▸ Extracted information
--- START ---
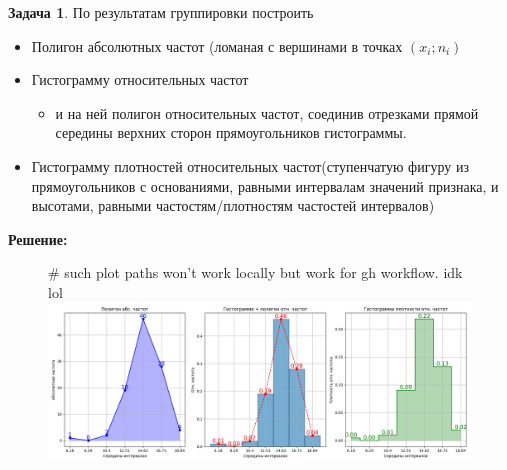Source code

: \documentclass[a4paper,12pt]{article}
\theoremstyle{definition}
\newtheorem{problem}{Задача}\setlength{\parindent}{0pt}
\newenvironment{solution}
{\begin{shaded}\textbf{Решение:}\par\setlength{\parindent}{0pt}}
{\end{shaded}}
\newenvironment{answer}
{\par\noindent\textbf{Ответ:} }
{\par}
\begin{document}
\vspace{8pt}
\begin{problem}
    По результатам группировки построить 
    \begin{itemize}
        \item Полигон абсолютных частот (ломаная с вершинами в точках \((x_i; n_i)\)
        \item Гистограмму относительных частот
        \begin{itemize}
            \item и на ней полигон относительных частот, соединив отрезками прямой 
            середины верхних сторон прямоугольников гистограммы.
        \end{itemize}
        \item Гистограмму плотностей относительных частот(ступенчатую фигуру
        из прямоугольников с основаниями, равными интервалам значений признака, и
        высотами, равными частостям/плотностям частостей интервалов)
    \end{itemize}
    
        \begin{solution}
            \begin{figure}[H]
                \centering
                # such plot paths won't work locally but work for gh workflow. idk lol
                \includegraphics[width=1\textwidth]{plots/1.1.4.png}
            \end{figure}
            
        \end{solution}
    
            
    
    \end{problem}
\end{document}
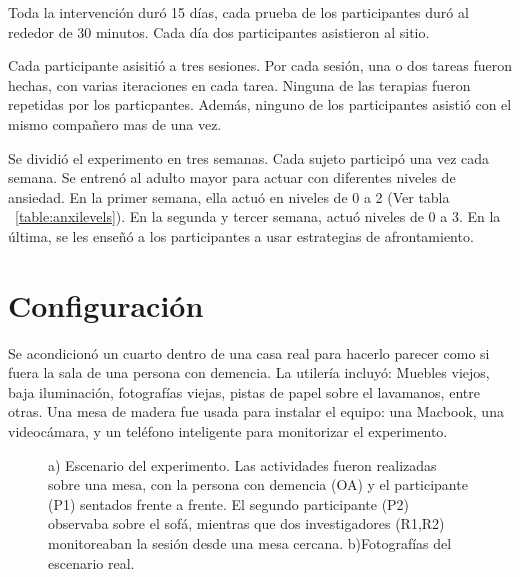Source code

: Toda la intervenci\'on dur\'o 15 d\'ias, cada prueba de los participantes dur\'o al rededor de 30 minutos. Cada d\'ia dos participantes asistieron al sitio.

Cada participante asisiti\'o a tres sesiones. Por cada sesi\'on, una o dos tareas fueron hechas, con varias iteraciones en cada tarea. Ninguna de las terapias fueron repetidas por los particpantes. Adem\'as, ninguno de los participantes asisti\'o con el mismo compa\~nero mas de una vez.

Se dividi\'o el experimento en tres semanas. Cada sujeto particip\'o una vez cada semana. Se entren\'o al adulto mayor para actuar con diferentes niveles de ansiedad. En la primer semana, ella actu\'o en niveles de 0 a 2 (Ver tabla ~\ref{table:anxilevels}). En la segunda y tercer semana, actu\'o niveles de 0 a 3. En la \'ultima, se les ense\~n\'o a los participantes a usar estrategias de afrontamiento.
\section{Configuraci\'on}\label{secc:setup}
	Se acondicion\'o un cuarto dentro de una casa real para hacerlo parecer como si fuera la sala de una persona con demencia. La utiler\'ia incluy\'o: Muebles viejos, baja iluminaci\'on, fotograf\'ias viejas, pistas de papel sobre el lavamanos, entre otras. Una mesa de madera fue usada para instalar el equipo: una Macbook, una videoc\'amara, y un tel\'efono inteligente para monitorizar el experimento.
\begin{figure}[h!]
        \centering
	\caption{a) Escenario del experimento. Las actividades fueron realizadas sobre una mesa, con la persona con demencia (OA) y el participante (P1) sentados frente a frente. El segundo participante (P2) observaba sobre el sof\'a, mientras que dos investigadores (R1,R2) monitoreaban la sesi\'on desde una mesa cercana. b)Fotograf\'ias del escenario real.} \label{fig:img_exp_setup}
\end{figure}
--- END ---
▸ Task prompt
Type the listing out again word for word, passing over each picture.

▸ Response
Source code

: \documentclass[a4paper,12pt]{article}
\theoremstyle{definition}
\newtheorem{problem}{Задача}\setlength{\parindent}{0pt}
\newenvironment{solution}
{\begin{shaded}\textbf{Решение:}\par\setlength{\parindent}{0pt}}
{\end{shaded}}
\newenvironment{answer}
{\par\noindent\textbf{Ответ:} }
{\par}
\begin{document}
\vspace{8pt}
\begin{problem}
    По результатам группировки построить 
    \begin{itemize}
        \item Полигон абсолютных частот (ломаная с вершинами в точках \((x_i; n_i)\)
        \item Гистограмму относительных частот
        \begin{itemize}
            \item и на ней полигон относительных частот, соединив отрезками прямой 
            середины верхних сторон прямоугольников гистограммы.
        \end{itemize}
        \item Гистограмму плотностей относительных частот(ступенчатую фигуру
        из прямоугольников с основаниями, равными интервалам значений признака, и
        высотами, равными частостям/плотностям частостей интервалов)
    \end{itemize}
    
        \begin{solution}
            \begin{figure}[H]
                \centering
                # such plot paths won't work locally but work for gh workflow. idk lol
                \includegraphics[width=1\textwidth]{plots/1.1.4.png}
            \end{figure}
            
        \end{solution}
    
            
    
    \end{problem}
\end{document}
Source code

: Toda la intervenci\'on dur\'o 15 d\'ias, cada prueba de los participantes dur\'o al rededor de 30 minutos. Cada d\'ia dos participantes asistieron al sitio.

Cada participante asisiti\'o a tres sesiones. Por cada sesi\'on, una o dos tareas fueron hechas, con varias iteraciones en cada tarea. Ninguna de las terapias fueron repetidas por los particpantes. Adem\'as, ninguno de los participantes asisti\'o con el mismo compa\~nero mas de una vez.

Se dividi\'o el experimento en tres semanas. Cada sujeto particip\'o una vez cada semana. Se entren\'o al adulto mayor para actuar con diferentes niveles de ansiedad. En la primer semana, ella actu\'o en niveles de 0 a 2 (Ver tabla ~\ref{table:anxilevels}). En la segunda y tercer semana, actu\'o niveles de 0 a 3. En la \'ultima, se les ense\~n\'o a los participantes a usar estrategias de afrontamiento.
\section{Configuraci\'on}\label{secc:setup}
	Se acondicion\'o un cuarto dentro de una casa real para hacerlo parecer como si fuera la sala de una persona con demencia. La utiler\'ia incluy\'o: Muebles viejos, baja iluminaci\'on, fotograf\'ias viejas, pistas de papel sobre el lavamanos, entre otras. Una mesa de madera fue usada para instalar el equipo: una Macbook, una videoc\'amara, y un tel\'efono inteligente para monitorizar el experimento.
\begin{figure}[h!]
        \centering
	\caption{a) Escenario del experimento. Las actividades fueron realizadas sobre una mesa, con la persona con demencia (OA) y el participante (P1) sentados frente a frente. El segundo participante (P2) observaba sobre el sof\'a, mientras que dos investigadores (R1,R2) monitoreaban la sesi\'on desde una mesa cercana. b)Fotograf\'ias del escenario real.} \label{fig:img_exp_setup}
\end{figure}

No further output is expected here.